We have to show:
Let $\theta_0$ be a k-dim vector. Show, that the following statements are equivalent:
(1) $\hat{\theta}_n$ is consistent for $\theta_0$.
(2) For each component $i= 1,...,k$: $\hat{\theta}_{n,i}$, is $\hat{\theta}_{n,i}$ consistent for $\theta_{0,i}$, where $\hat{\theta}_{n,i}$ and $\theta_{0,i}$ are the i'th component of the respective vector.
Hint: $||x||_\infty \leq ||x||_2 \leq \sqrt{k}||x||_\infty$ as well as: $P(A+B \geq \varepsilon) \leq P(A\geq \frac{\varepsilon}{2}) + P(B\geq \frac{\varepsilon}{2})$
Any suggestions would be greatly appreciated.

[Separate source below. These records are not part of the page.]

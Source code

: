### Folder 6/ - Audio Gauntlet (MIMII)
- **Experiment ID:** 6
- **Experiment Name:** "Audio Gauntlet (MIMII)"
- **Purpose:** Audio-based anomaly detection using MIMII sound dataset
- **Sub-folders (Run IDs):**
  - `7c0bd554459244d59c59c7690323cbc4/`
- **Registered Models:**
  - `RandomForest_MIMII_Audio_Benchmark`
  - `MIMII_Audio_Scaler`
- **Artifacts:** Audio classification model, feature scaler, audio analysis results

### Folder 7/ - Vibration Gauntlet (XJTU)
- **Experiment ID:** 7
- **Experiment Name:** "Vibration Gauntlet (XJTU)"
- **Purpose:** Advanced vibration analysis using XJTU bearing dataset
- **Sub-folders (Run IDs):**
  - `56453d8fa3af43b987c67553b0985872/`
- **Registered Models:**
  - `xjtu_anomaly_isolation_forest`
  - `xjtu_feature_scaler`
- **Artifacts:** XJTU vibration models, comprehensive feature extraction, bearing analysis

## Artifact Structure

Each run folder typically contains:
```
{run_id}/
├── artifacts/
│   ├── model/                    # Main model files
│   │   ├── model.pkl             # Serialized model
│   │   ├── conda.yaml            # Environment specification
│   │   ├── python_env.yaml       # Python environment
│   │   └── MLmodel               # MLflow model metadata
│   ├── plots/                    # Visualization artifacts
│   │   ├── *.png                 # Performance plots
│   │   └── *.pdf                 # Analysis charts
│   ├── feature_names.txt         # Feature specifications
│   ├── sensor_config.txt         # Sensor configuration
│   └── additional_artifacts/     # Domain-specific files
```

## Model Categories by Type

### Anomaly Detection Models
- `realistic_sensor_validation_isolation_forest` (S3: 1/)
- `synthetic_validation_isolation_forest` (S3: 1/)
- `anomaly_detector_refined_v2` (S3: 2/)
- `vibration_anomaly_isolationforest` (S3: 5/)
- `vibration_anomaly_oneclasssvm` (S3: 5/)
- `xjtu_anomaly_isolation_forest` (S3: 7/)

So an estimator is consistent if:
$\lim_{n \rightarrow \infty} P(|\hat{\theta}_n - \theta| > \varepsilon) = 0$, however using the inequality: $P(A+B \geq \varepsilon) \leq P(A\geq \frac{\varepsilon}{2}) + P(B\geq \frac{\varepsilon}{2})$ doesn't make much sense here (from my understanding).